Crysis 3 picks up a couple decades after the Ceph aliens have been defeated in Manhatten, and thus defeated across the entire globe (because everything revolves around the Big Apple, always). In the meantime, Prophet and his magic nanosuit have been searching tirelessly to figure out a way to defeat the Alpha Ceph, the alien boss who Prophet must mention every time he opens his mouth. At some point, the evil CELL Corporation, who you may recall as the human enemies from Crysis 2 that you shot at when you weren’t shooting at the Ceph, captured Prophet and froze him or something. They erected a big nanodome over Manhattan, and now are the de facto rulers of the earth because they own all the world’s energy through mysterious means — very likely captured, unethical, and dangerous alien technology that will lead to the re-awakening of mankind’s most dangerous enemy.

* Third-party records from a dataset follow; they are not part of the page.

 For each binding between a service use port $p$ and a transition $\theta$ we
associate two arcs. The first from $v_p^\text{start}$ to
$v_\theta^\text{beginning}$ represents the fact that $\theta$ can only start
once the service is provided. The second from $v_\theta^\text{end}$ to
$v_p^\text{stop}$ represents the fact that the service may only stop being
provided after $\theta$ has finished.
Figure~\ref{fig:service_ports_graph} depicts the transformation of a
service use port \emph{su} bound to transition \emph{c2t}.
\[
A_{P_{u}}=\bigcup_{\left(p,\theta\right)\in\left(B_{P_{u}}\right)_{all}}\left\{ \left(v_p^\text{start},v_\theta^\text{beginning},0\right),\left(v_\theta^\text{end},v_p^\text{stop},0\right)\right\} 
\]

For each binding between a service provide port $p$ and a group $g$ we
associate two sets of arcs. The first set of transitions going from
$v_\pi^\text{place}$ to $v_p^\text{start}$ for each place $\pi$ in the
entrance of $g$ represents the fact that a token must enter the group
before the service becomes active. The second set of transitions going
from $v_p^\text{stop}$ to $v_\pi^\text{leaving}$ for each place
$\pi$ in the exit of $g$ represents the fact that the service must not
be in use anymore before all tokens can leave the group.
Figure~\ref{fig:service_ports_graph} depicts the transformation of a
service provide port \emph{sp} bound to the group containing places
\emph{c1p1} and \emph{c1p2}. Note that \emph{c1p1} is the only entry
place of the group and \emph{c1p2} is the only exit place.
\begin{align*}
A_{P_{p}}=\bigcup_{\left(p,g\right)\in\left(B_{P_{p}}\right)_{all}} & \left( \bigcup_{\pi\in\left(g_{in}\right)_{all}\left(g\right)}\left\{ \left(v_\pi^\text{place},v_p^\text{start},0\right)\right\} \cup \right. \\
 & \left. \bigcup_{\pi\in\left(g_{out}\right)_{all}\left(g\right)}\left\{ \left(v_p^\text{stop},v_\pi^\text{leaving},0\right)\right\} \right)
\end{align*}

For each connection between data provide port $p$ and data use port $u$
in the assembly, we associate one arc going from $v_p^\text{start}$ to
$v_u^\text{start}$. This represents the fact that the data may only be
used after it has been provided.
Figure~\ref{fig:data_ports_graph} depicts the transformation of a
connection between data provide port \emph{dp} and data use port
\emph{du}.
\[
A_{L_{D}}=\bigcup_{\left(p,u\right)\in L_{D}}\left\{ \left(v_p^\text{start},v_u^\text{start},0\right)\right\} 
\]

Prophet gets busted out of CELL custody by a ragtag resistance, and soon finds himself embroiled in their attempts to bring down the evil corporation. Prophet warns them about the Alpha Ceph (many times) but they don’t listen, which considering this is the third installment in the series is sort of like how nobody believes Adrian Monk or Gregory House even after a couple dozen deductive holes-in-one. Lots of shooting and swearing ensue, followed by some “revelations” about how CELL are indeed harnessing unstable alien lifeforms, which in traditional fashion break loose, kill everything, and try to contact their mothership to bring hell down upon their captors. Then there’s more shooting and swearing, though this time with aliens.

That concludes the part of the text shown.